E neanche in Algeria sembra che le autorità apprezzino il romanzo di Sansal, che vive in un villaggio sul mare nei pressi della capitale e che è intervenuto a più riprese, nel corso della guerra fondamentalista che ha devastato il Paese a partire dal 1991, per criticare l’estremismo islamico. Ha scritto tutti i suoi libri in francese in segno di rifiuto della progressiva ‘arabizzazione’ dell’Algeria. Ancora oggi subisce delle minacce, ma non intende espatriare, convinto che  «sarebbe come dare ragione agli integralisti». Egli annuncia piuttosto l’intenzione di «contribuire alla riconquista della democrazia dopo tanti anni di menzogne». E non manca di biasimare anche il governo, che nel 2003 ha ‘ripagato’ sia lui, privandolo della carica che rivestiva di alto funzionario del Ministero dell’industria, sia la sua consorte,  ostracizzata, in quanto «moglie di un traditore, pro-francese, antimusulmano».  Suo fratello, inoltre, si è trovato  costretto a chiudere la sua piccola  impresa commerciale.

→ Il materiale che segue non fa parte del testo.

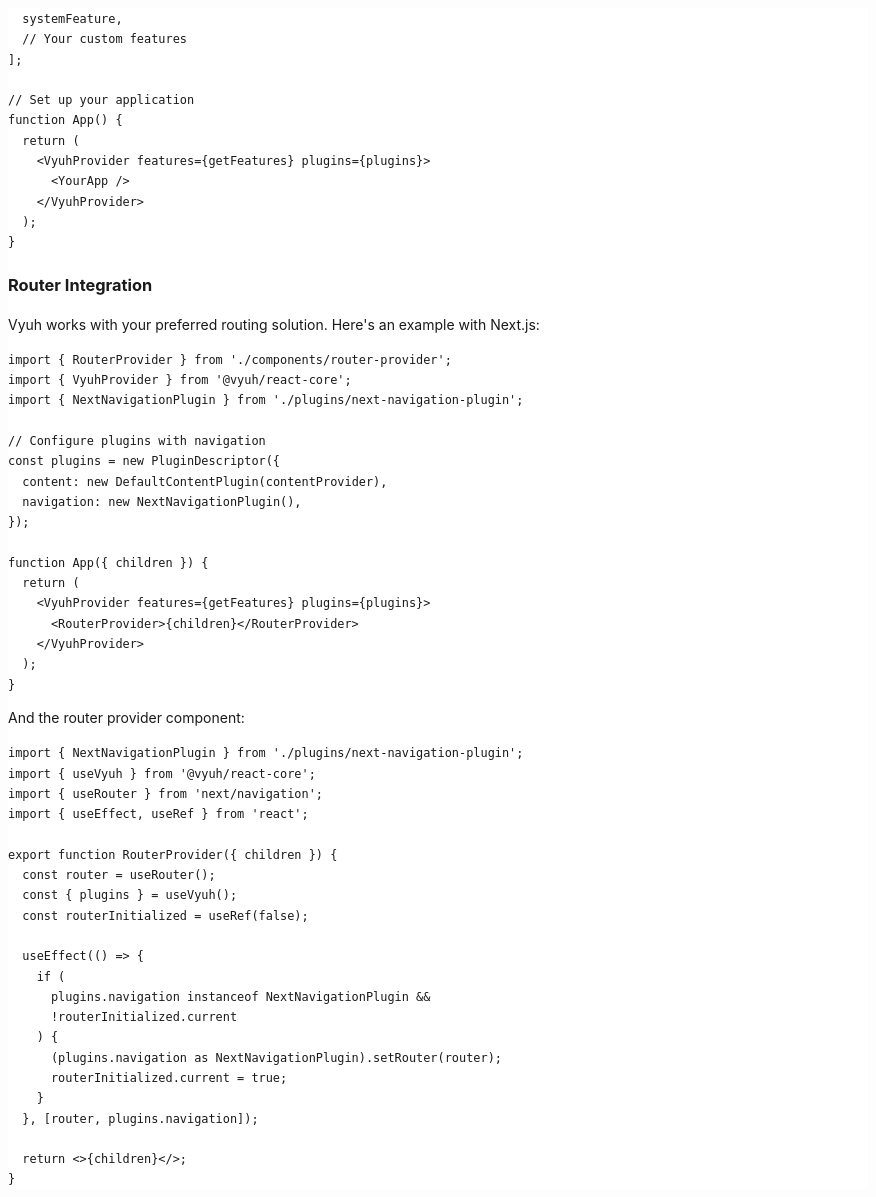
 ```tsx
  systemFeature,
  // Your custom features
];

// Set up your application
function App() {
  return (
    <VyuhProvider features={getFeatures} plugins={plugins}>
      <YourApp />
    </VyuhProvider>
  );
}
```

### Router Integration

Vyuh works with your preferred routing solution. Here's an example with Next.js:

```tsx
import { RouterProvider } from './components/router-provider';
import { VyuhProvider } from '@vyuh/react-core';
import { NextNavigationPlugin } from './plugins/next-navigation-plugin';

// Configure plugins with navigation
const plugins = new PluginDescriptor({
  content: new DefaultContentPlugin(contentProvider),
  navigation: new NextNavigationPlugin(),
});

function App({ children }) {
  return (
    <VyuhProvider features={getFeatures} plugins={plugins}>
      <RouterProvider>{children}</RouterProvider>
    </VyuhProvider>
  );
}
```

And the router provider component:

```tsx
import { NextNavigationPlugin } from './plugins/next-navigation-plugin';
import { useVyuh } from '@vyuh/react-core';
import { useRouter } from 'next/navigation';
import { useEffect, useRef } from 'react';

export function RouterProvider({ children }) {
  const router = useRouter();
  const { plugins } = useVyuh();
  const routerInitialized = useRef(false);

  useEffect(() => {
    if (
      plugins.navigation instanceof NextNavigationPlugin &&
      !routerInitialized.current
    ) {
      (plugins.navigation as NextNavigationPlugin).setRouter(router);
      routerInitialized.current = true;
    }
  }, [router, plugins.navigation]);

  return <>{children}</>;
}
```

Non è quindi la prima volta che Sansal subisce l’ostruzionismo del governo del suo Paese: il suo libro  Il villaggio del tedesco.  Ovvero il diario dei fratelli Schiller (apparso nel 2008, trad. Einaudi 2009), infatti, in cui l’autore paragona l’islamismo jihadista al nazismo, poté circolare in Algeria soltanto in maniera clandestina:  nel libro apparivano infatti diverse analogie fra il Terzo Reich  e certe caratteristiche dell’Algeria e degli altri regimi arabi, tra cui il partito unico, la militarizzazione, l’onnipresenza della polizia, la presenza di metodi quali il lavaggio del cervello, l’affermazione dell’esistenza di complotti, la glorificazione dei martiri e della guida suprema del Paese, i grandi raduni di massa, certi progetti faraonici di opere pubbliche. «Quando negli Stati limitrofi ci si sarà liberati di questo castello di menzogne, allora potrà cominciare la Primavera araba» affermò nel 2011, per spiegare le sue perplessità su quanto stava allora avvenendo in Nordafrica.

Eppure il suo primo romanzo, Le serment des barbares [Il giuramento dei barbari], apparso nel 1999, aveva fatto di lui quasi un eroe nazionale: «Ma immaginate il contesto – minimizza l’autore: «Il Presidente, tuttora in carica, Adbelaziz Bouteflika era appena giunto al potere dopo undici anni di violenze. Andava affermando  che la guerra era finita, e che  finalmente iniziava a soffiare un vento di straordinario ottimismo. Gli algerini, quindi, non potevano che andare fieri del fatto che un loro compatriota pubblicasse da Gallimard e che fosse candidato al Goncourt e ad altri grandi Premi. Ma in realtà mi leggevano pochissimo: i miei libri sono costosi, poiché non ho un editore algerino e vengono distribuiti dalla Francia».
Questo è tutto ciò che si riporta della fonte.